**Records for the exercise**
┄┄┄┄┄┄┄┄┄┄┄┄┄┄┄┄┄┄┄┄

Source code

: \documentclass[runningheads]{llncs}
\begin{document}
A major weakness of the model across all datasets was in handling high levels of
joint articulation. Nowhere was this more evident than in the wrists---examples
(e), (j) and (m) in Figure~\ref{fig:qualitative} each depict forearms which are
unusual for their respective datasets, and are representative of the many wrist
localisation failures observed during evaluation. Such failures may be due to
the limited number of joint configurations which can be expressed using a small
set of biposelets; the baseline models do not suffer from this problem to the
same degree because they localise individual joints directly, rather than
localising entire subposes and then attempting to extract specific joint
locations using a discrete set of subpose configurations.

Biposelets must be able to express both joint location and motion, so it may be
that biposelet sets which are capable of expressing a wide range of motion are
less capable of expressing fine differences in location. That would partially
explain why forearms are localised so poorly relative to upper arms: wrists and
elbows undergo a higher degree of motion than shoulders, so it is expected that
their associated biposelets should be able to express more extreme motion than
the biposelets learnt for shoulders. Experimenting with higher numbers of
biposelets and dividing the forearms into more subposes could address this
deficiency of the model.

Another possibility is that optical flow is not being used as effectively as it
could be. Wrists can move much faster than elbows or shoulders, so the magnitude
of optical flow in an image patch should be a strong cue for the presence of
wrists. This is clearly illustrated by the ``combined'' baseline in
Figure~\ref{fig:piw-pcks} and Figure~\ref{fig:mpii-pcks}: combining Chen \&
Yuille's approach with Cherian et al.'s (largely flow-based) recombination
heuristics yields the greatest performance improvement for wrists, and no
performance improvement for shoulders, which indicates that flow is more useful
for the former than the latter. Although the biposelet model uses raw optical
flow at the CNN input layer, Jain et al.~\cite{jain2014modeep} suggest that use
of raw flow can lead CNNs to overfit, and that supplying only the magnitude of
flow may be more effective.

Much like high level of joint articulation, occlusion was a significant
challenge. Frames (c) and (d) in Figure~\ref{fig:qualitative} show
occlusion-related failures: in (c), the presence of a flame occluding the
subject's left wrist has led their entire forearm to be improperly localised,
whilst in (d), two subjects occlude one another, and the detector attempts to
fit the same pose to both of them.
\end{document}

┄┄┄┄┄┄┄┄┄┄┄┄┄┄┄┄┄┄┄┄

**Your task**
Transcribe the whole listing above, keeping each line exactly as written.

**Your solution**
Source code

: \documentclass[runningheads]{llncs}
\begin{document}
A major weakness of the model across all datasets was in handling high levels of
joint articulation. Nowhere was this more evident than in the wrists---examples
(e), (j) and (m) in Figure~\ref{fig:qualitative} each depict forearms which are
unusual for their respective datasets, and are representative of the many wrist
localisation failures observed during evaluation. Such failures may be due to
the limited number of joint configurations which can be expressed using a small
set of biposelets; the baseline models do not suffer from this problem to the
same degree because they localise individual joints directly, rather than
localising entire subposes and then attempting to extract specific joint
locations using a discrete set of subpose configurations.

Biposelets must be able to express both joint location and motion, so it may be
that biposelet sets which are capable of expressing a wide range of motion are
less capable of expressing fine differences in location. That would partially
explain why forearms are localised so poorly relative to upper arms: wrists and
elbows undergo a higher degree of motion than shoulders, so it is expected that
their associated biposelets should be able to express more extreme motion than
the biposelets learnt for shoulders. Experimenting with higher numbers of
biposelets and dividing the forearms into more subposes could address this
deficiency of the model.

Another possibility is that optical flow is not being used as effectively as it
could be. Wrists can move much faster than elbows or shoulders, so the magnitude
of optical flow in an image patch should be a strong cue for the presence of
wrists. This is clearly illustrated by the ``combined'' baseline in
Figure~\ref{fig:piw-pcks} and Figure~\ref{fig:mpii-pcks}: combining Chen \&
Yuille's approach with Cherian et al.'s (largely flow-based) recombination
heuristics yields the greatest performance improvement for wrists, and no
performance improvement for shoulders, which indicates that flow is more useful
for the former than the latter. Although the biposelet model uses raw optical
flow at the CNN input layer, Jain et al.~\cite{jain2014modeep} suggest that use
of raw flow can lead CNNs to overfit, and that supplying only the magnitude of
flow may be more effective.

Much like high level of joint articulation, occlusion was a significant
challenge. Frames (c) and (d) in Figure~\ref{fig:qualitative} show
occlusion-related failures: in (c), the presence of a flame occluding the
subject's left wrist has led their entire forearm to be improperly localised,
whilst in (d), two subjects occlude one another, and the detector attempts to
fit the same pose to both of them.
\end{document}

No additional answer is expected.